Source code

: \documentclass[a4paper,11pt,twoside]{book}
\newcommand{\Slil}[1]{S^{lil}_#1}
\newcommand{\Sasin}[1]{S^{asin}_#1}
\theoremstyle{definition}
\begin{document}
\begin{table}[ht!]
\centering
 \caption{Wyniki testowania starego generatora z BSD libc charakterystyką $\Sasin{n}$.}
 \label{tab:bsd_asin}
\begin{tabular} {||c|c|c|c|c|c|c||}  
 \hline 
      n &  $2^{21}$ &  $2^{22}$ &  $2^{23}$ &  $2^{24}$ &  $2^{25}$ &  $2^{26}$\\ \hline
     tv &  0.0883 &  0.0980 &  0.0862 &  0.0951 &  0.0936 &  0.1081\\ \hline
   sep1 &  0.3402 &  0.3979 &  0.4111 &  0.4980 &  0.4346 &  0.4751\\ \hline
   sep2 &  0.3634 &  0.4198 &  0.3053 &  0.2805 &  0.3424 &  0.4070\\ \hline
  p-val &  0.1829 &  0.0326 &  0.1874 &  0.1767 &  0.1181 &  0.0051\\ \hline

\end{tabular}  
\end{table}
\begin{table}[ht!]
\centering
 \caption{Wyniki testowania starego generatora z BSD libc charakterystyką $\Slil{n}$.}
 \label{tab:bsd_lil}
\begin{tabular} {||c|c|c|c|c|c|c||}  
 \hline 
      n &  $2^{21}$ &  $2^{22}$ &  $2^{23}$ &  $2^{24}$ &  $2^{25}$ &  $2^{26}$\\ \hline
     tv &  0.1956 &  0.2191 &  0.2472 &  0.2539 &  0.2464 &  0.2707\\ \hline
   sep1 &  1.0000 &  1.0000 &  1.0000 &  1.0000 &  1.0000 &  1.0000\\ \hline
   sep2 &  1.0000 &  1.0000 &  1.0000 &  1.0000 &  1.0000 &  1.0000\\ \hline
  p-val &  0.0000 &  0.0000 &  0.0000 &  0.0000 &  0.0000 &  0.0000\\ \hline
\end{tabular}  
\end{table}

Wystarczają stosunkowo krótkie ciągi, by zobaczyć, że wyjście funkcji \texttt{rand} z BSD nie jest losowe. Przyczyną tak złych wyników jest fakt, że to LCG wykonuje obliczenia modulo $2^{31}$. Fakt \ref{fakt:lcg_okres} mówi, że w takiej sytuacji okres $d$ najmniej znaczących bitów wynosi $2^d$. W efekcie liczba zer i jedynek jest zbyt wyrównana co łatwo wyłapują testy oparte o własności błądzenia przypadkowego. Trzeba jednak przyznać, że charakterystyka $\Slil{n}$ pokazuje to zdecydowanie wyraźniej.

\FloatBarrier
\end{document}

──────

• Problem to work on
All the records above need to be set down again exactly as they were given.

• Response for this exercise
Source code

: \documentclass[a4paper,11pt,twoside]{book}
\newcommand{\Slil}[1]{S^{lil}_#1}
\newcommand{\Sasin}[1]{S^{asin}_#1}
\theoremstyle{definition}
\begin{document}
\begin{table}[ht!]
\centering
 \caption{Wyniki testowania starego generatora z BSD libc charakterystyką $\Sasin{n}$.}
 \label{tab:bsd_asin}
\begin{tabular} {||c|c|c|c|c|c|c||}  
 \hline 
      n &  $2^{21}$ &  $2^{22}$ &  $2^{23}$ &  $2^{24}$ &  $2^{25}$ &  $2^{26}$\\ \hline
     tv &  0.0883 &  0.0980 &  0.0862 &  0.0951 &  0.0936 &  0.1081\\ \hline
   sep1 &  0.3402 &  0.3979 &  0.4111 &  0.4980 &  0.4346 &  0.4751\\ \hline
   sep2 &  0.3634 &  0.4198 &  0.3053 &  0.2805 &  0.3424 &  0.4070\\ \hline
  p-val &  0.1829 &  0.0326 &  0.1874 &  0.1767 &  0.1181 &  0.0051\\ \hline

\end{tabular}  
\end{table}
\begin{table}[ht!]
\centering
 \caption{Wyniki testowania starego generatora z BSD libc charakterystyką $\Slil{n}$.}
 \label{tab:bsd_lil}
\begin{tabular} {||c|c|c|c|c|c|c||}  
 \hline 
      n &  $2^{21}$ &  $2^{22}$ &  $2^{23}$ &  $2^{24}$ &  $2^{25}$ &  $2^{26}$\\ \hline
     tv &  0.1956 &  0.2191 &  0.2472 &  0.2539 &  0.2464 &  0.2707\\ \hline
   sep1 &  1.0000 &  1.0000 &  1.0000 &  1.0000 &  1.0000 &  1.0000\\ \hline
   sep2 &  1.0000 &  1.0000 &  1.0000 &  1.0000 &  1.0000 &  1.0000\\ \hline
  p-val &  0.0000 &  0.0000 &  0.0000 &  0.0000 &  0.0000 &  0.0000\\ \hline
\end{tabular}  
\end{table}

Wystarczają stosunkowo krótkie ciągi, by zobaczyć, że wyjście funkcji \texttt{rand} z BSD nie jest losowe. Przyczyną tak złych wyników jest fakt, że to LCG wykonuje obliczenia modulo $2^{31}$. Fakt \ref{fakt:lcg_okres} mówi, że w takiej sytuacji okres $d$ najmniej znaczących bitów wynosi $2^d$. W efekcie liczba zer i jedynek jest zbyt wyrównana co łatwo wyłapują testy oparte o własności błądzenia przypadkowego. Trzeba jednak przyznać, że charakterystyka $\Slil{n}$ pokazuje to zdecydowanie wyraźniej.

\FloatBarrier
\end{document}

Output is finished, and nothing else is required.